All experiments in this study were conducted on a laptop computer with Intel Core(TM) i5-6300HQ CPU @ 2.30GHz x 4, 16GB of DDR3 RAM, and NVIDIA GeForce GTX 960M 4GB DDR5 GPU. The hyper-parameters used for both the proposed and the conventional models were assigned by hand, and through hyper-parameter optimization/tuning.
Hyperparameters | GRU+SVM | GRU+Softmax |
---|---|---|
BATCH_SIZE | 256 | 256 |
CELL_SIZE | 256 | 256 |
DROPOUT_RATE | 0.85 | 0.8 |
EPOCHS | 5 | 5 |
LEARNING RATE | 1e-5 | 1e-6 |
SVM_C | 0.5 | n/a |
Variable | Training results | Testing results |
---|---|---|
False positive | 3017548 | 32255 |
False negative | 487175 | 582105 |
True positive | 5031465 | 731365 |
True negative | 955012 | 757315 |
Accuracy | 63.073973786244097% | 70.78705112598904% |
Variable | Training results | Testing results |
---|---|---|
False positive | 889327 | 192635 |
False negative | 862419 | 140535 |
True positive | 4656221 | 1172935 |
True negative | 3083233 | 596935 |
Accuracy | 81.54347184760621% | 84.15769552647596% |
The graph below summarizes the training accuracy of GRU-SVM and GRU-Softmax:
The proposed GRU-SVM model was able to finish its training in 16 minutes and 43 seconds. On the other hand, the conventional GRU-Softmax model was able to finish its training in 17 minutes and 11 seconds. Both trainings consist of 37,075 steps (1,898,240 * 5 mod 256).

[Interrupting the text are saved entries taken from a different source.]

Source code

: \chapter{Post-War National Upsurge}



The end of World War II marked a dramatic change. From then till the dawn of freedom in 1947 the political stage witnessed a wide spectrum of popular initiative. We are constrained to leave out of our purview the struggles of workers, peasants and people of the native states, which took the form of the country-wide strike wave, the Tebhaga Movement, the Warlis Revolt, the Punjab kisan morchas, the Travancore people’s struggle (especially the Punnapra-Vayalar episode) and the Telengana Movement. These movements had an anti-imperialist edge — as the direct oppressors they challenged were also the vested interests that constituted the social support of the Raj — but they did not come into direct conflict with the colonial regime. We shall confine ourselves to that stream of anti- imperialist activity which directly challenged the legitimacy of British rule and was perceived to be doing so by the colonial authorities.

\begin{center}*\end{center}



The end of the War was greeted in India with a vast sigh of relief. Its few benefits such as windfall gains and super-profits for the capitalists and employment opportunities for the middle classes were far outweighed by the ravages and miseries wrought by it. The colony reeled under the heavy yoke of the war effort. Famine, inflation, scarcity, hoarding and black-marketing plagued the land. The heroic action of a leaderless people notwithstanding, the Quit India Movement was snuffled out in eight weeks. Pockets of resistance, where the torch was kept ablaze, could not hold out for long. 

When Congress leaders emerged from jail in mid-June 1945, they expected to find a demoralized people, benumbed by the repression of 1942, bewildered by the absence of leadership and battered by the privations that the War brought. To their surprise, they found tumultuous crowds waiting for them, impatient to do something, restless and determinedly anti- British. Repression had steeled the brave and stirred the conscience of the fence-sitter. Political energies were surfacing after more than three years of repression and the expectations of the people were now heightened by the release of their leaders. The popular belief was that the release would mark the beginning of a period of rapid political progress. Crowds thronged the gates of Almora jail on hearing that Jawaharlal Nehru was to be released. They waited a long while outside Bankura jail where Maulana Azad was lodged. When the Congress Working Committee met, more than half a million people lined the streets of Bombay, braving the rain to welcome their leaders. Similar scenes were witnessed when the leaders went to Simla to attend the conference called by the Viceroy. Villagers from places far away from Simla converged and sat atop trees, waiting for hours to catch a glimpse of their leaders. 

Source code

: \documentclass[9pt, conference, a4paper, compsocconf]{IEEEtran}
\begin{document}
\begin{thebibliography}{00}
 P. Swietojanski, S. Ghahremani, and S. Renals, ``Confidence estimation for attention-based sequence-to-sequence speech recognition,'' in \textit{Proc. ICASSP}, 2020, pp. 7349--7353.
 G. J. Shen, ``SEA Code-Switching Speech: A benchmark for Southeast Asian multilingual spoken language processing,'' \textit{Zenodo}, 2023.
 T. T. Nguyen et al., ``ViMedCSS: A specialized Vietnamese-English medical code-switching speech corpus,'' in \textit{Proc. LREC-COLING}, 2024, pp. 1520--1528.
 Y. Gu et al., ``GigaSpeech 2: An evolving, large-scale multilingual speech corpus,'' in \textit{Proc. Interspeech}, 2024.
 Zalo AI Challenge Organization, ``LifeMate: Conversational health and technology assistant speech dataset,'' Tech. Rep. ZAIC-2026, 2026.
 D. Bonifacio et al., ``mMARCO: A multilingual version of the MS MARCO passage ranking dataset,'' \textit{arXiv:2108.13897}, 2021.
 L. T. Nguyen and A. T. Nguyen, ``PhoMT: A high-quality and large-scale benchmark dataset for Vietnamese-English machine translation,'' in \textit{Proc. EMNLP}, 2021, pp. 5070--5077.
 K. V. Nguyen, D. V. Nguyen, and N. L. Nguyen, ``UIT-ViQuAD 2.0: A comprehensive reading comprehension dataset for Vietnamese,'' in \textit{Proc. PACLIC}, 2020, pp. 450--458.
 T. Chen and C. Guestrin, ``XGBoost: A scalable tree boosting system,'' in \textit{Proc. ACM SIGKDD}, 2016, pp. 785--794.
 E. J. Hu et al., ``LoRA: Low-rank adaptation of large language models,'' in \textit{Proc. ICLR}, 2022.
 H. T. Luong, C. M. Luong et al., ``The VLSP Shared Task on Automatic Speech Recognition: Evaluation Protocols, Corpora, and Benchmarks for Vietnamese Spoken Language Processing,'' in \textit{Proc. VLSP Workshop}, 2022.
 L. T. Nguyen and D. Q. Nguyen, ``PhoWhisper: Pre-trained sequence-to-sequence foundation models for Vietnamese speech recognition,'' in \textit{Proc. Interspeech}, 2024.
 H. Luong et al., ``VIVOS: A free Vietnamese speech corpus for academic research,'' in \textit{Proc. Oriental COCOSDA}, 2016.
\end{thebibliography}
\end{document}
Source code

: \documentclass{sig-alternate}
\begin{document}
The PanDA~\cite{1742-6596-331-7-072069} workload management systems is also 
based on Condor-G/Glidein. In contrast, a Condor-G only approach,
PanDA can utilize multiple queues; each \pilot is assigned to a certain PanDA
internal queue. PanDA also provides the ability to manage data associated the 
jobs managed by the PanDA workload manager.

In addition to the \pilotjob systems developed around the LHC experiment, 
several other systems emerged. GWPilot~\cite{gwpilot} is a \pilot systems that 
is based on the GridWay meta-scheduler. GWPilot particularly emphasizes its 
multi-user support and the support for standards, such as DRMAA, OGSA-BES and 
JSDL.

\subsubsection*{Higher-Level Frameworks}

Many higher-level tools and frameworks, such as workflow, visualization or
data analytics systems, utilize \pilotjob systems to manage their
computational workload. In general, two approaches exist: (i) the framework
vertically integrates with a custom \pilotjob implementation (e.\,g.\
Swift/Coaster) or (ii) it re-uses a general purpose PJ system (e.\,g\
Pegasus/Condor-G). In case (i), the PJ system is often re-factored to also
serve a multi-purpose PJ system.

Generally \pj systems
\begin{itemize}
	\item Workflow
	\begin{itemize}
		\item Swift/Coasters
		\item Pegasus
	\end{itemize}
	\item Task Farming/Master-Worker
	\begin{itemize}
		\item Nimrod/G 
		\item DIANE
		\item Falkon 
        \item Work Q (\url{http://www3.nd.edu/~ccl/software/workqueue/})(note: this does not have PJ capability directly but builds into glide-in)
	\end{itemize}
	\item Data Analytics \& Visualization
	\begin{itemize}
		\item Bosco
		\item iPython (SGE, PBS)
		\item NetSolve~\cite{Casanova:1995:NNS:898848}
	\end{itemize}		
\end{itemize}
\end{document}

The graph below summarizes the testing accuracy of GRU-SVM and GRU-Softmax:
The proposed GRU-SVM model was able to finish its training in 1 minute and 22 seconds. On the other hand, the conventional GRU-Softmax model was able to finish its training in 1 minute and 40 seconds. Both testings consist of 8,215 steps (2103040 * 5 mod 256).